Corden started the night with a monologue that may have tried too hard, but sparked a laugh for viewers who were anxious about the direction of this year’s award ceremony. Over the course of the night, Corden managed to exude exceptional showmanship, energy, and friendliness that even someone at home could feel. (One of the highlights of the show was the Carpool Karaoke segment featuring the likes of Corden, Neil Diamond, JLo, and Blue Ivy.)
Adele opened the show with a played out but vocally solid live rendition of her hit song ‘Hello,’ which began her big night. Later in the show, Adele performed a tribute to George Michael, making headlines for re-starting halfway through due to a “poor first half performance.”
Adele swept the major nominations at the Grammys, beating out contender Beyoncé for her highly praised project ‘Lemonade.’ Adele’s big three wins come with ‘Hello’ for Song of the Year and Record of the Year, along with her album ‘25’ winning Album of the Year.

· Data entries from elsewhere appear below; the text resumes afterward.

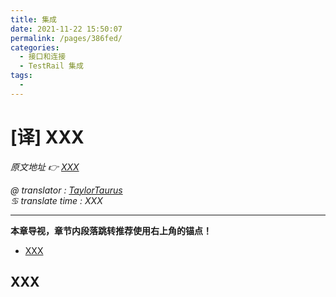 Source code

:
 ```yaml
---
title: 集成
date: 2021-11-22 15:50:07
permalink: /pages/386fed/
categories:
  - 接口和连接
  - TestRail 集成
tags:
  - 
---
```

# [译] XXX

*原文地址 👉 [XXX][0]*

*@ translator : [TaylorTaurus](https://github.com/taylortaurus)*    
*♋ translate time : XXX*    

---

**本章导视，章节内段落跳转推荐使用右上角的锚点！**


- [XXX](#xxx)

## XXX

[0]: XXX
[1]: https://www.ranorex.com/rx-media/rx-user-guide/v8.2/download/RxSampleDataDrivenTesting.zip
[2]: ..\\..\\..\\ranorex-studio-fundamentals/ranorex-studio/ranorex-studio-startpage.html
[3]: ..\\..\\..\\ranorex-studio-fundamentals/ranorex-recorder/introduction.html
[4]: ..\\..\\..\\ranorex-studio-fundamentals/test-suite/introduction.html
[5]: .\[译]数据和数据的管理.html
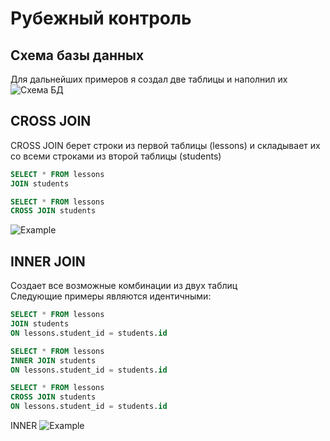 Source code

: # Рубежный контроль

## Схема базы данных
Для дальнейших примеров я создал две таблицы и наполнил их\
![Схема БД](https://sun9-7.userapi.com/impg/AlU02x7ogqTbhw8dY_FmTyY247CTOeeebTf6Ng/VIAzzSFyTUE.jpg?size=300x404&quality=96&sign=da7f44ecea37540c24615df72bfe6a01&type=album)
## CROSS JOIN
CROSS JOIN берет строки из первой таблицы (lessons) и складывает их со всеми строками из второй таблицы (students)
```sql 
SELECT * FROM lessons 
JOIN students 
```
```sql 
SELECT * FROM lessons 
CROSS JOIN students 
```
![Example](https://sun9-1.userapi.com/impg/D9yYyTg9mLR-fC1xD9lsnN6rgK84wQPDsVp9vQ/iHl0e0J8BnE.jpg?size=909x469&quality=96&sign=348f9e5ea1ae81334bd29269cb5a275b&type=album)
## INNER JOIN
Создает все возможные комбинации из двух таблиц\
Следующие примеры являются идентичными:
```sql 
SELECT * FROM lessons 
JOIN students 
ON lessons.student_id = students.id
```
```sql 
SELECT * FROM lessons 
INNER JOIN students 
ON lessons.student_id = students.id
```
```sql 
SELECT * FROM lessons 
CROSS JOIN students 
ON lessons.student_id = students.id
```
INNER
![Example](https://sun9-9.userapi.com/impg/Cdkk7CV8LSsCZbiP5D7NsoUVuVtBhpUJURG8ZA/pSQLEDz_acs.jpg?size=838x356&quality=96&sign=4d0bad1ada9bb2915697f1b4172732f3&type=album)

Chance the Rapper was a highlight of this year’s award ceremony. His mash-up of ‘How Great’ and ‘All We Got’, both tracks from his recent mixtape ‘Coloring Book’, showed feverish energy and a gospel choir swaying at his sides. ‘Coloring Book’ earned him seven Grammy nods, taking home awards including Best New Artist and Best Rap Album. Chance also became the first black hip-hop artist to win the Grammy’s Best New Artist since Lauryn Hill in 1999.

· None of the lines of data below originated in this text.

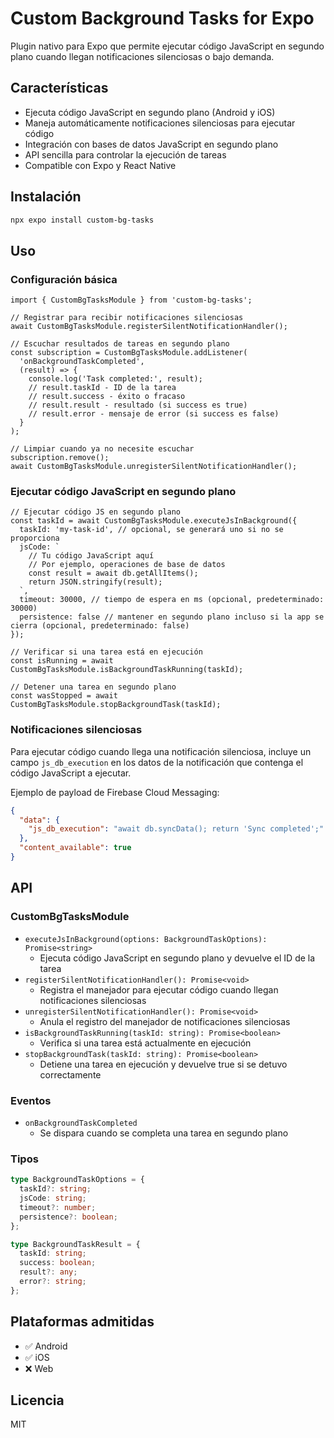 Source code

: # Custom Background Tasks for Expo

Plugin nativo para Expo que permite ejecutar código JavaScript en segundo plano cuando llegan notificaciones silenciosas o bajo demanda.

## Características

- Ejecuta código JavaScript en segundo plano (Android y iOS)
- Maneja automáticamente notificaciones silenciosas para ejecutar código
- Integración con bases de datos JavaScript en segundo plano
- API sencilla para controlar la ejecución de tareas
- Compatible con Expo y React Native

## Instalación

```bash
npx expo install custom-bg-tasks
```

## Uso

### Configuración básica

```tsx
import { CustomBgTasksModule } from 'custom-bg-tasks';

// Registrar para recibir notificaciones silenciosas
await CustomBgTasksModule.registerSilentNotificationHandler();

// Escuchar resultados de tareas en segundo plano
const subscription = CustomBgTasksModule.addListener(
  'onBackgroundTaskCompleted',
  (result) => {
    console.log('Task completed:', result);
    // result.taskId - ID de la tarea
    // result.success - éxito o fracaso
    // result.result - resultado (si success es true)
    // result.error - mensaje de error (si success es false)
  }
);

// Limpiar cuando ya no necesite escuchar
subscription.remove();
await CustomBgTasksModule.unregisterSilentNotificationHandler();
```

### Ejecutar código JavaScript en segundo plano

```tsx
// Ejecutar código JS en segundo plano
const taskId = await CustomBgTasksModule.executeJsInBackground({
  taskId: 'my-task-id', // opcional, se generará uno si no se proporciona
  jsCode: `
    // Tu código JavaScript aquí
    // Por ejemplo, operaciones de base de datos
    const result = await db.getAllItems();
    return JSON.stringify(result);
  `,
  timeout: 30000, // tiempo de espera en ms (opcional, predeterminado: 30000)
  persistence: false // mantener en segundo plano incluso si la app se cierra (opcional, predeterminado: false)
});

// Verificar si una tarea está en ejecución
const isRunning = await CustomBgTasksModule.isBackgroundTaskRunning(taskId);

// Detener una tarea en segundo plano
const wasStopped = await CustomBgTasksModule.stopBackgroundTask(taskId);
```

### Notificaciones silenciosas

Para ejecutar código cuando llega una notificación silenciosa, incluye un campo `js_db_execution` en los datos de la notificación que contenga el código JavaScript a ejecutar.

Ejemplo de payload de Firebase Cloud Messaging:

```json
{
  "data": {
    "js_db_execution": "await db.syncData(); return 'Sync completed';"
  },
  "content_available": true
}
```

## API

### CustomBgTasksModule

- `executeJsInBackground(options: BackgroundTaskOptions): Promise<string>`
  - Ejecuta código JavaScript en segundo plano y devuelve el ID de la tarea
- `registerSilentNotificationHandler(): Promise<void>`
  - Registra el manejador para ejecutar código cuando llegan notificaciones silenciosas
- `unregisterSilentNotificationHandler(): Promise<void>`
  - Anula el registro del manejador de notificaciones silenciosas
- `isBackgroundTaskRunning(taskId: string): Promise<boolean>`
  - Verifica si una tarea está actualmente en ejecución
- `stopBackgroundTask(taskId: string): Promise<boolean>`
  - Detiene una tarea en ejecución y devuelve true si se detuvo correctamente

### Eventos

- `onBackgroundTaskCompleted`
  - Se dispara cuando se completa una tarea en segundo plano

### Tipos

```typescript
type BackgroundTaskOptions = {
  taskId?: string;
  jsCode: string;
  timeout?: number;
  persistence?: boolean;
};

type BackgroundTaskResult = {
  taskId: string;
  success: boolean;
  result?: any;
  error?: string;
};
```

## Plataformas admitidas

- ✅ Android
- ✅ iOS
- ❌ Web

## Licencia

MIT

Beyoncé proved that being pregnant with twins isn’t a factor in her showmanship. With a slow, visually mesmerizing, and vocally on point performance of some ‘Lemonade’ tracks, Queen B took us for a journey. Although the performance was sound, it was rather lengthy, and at times, underwhelming. Bey perhaps had the biggest snubs of the night, losing to Adele in the big three categories, for an album that many thought was her best work.
Katy Perry made her comeback to the big stage, with her last album release, ‘Prism’, coming in the fourth quarter of 2013. Now back and blonde, Perry took the stage to perform her new single, Chained to the Rhythm, from her highly anticipated fourth album. Perry’s performance was one of the most political of the night, donning rose-colored glasses and a visual of the United States Constitution. The entire set was a new vibe for Perry, and one of the best performances of the night.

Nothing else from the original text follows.